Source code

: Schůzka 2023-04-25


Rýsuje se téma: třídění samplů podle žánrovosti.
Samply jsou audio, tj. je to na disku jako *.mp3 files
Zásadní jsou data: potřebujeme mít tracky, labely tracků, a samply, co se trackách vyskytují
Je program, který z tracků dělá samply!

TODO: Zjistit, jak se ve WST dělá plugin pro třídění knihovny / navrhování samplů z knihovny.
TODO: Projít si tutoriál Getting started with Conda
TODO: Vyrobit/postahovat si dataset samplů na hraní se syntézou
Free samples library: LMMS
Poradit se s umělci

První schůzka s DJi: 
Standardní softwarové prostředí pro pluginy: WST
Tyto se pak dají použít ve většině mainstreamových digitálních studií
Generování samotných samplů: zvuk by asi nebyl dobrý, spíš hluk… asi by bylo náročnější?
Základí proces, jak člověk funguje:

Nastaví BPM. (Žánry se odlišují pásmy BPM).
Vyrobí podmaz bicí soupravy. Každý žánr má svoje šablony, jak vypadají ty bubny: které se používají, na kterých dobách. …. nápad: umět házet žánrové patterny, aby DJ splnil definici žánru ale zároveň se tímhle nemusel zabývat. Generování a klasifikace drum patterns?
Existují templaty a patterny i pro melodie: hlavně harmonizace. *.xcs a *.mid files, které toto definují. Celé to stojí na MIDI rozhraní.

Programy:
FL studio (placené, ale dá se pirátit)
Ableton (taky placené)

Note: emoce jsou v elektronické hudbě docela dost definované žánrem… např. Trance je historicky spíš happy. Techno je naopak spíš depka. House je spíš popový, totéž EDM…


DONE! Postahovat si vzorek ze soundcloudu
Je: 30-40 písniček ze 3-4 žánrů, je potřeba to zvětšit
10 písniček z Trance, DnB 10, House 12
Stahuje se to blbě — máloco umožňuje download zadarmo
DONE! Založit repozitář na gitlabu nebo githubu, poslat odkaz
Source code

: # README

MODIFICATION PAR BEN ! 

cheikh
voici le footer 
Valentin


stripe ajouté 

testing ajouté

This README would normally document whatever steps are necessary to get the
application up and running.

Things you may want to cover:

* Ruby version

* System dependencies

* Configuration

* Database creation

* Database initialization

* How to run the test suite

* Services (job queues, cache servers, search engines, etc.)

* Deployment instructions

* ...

» **ASSIGNED TASK**: Which lines of the material above hold the string "TODO"? Pull them out.

» **ANSWER TO THIS EXERCISE**:
TODO: Zjistit, jak se ve WST dělá plugin pro třídění knihovny / navrhování samplů z knihovny.
TODO: Projít si tutoriál Getting started with Conda
TODO: Vyrobit/postahovat si dataset samplů na hraní se syntézou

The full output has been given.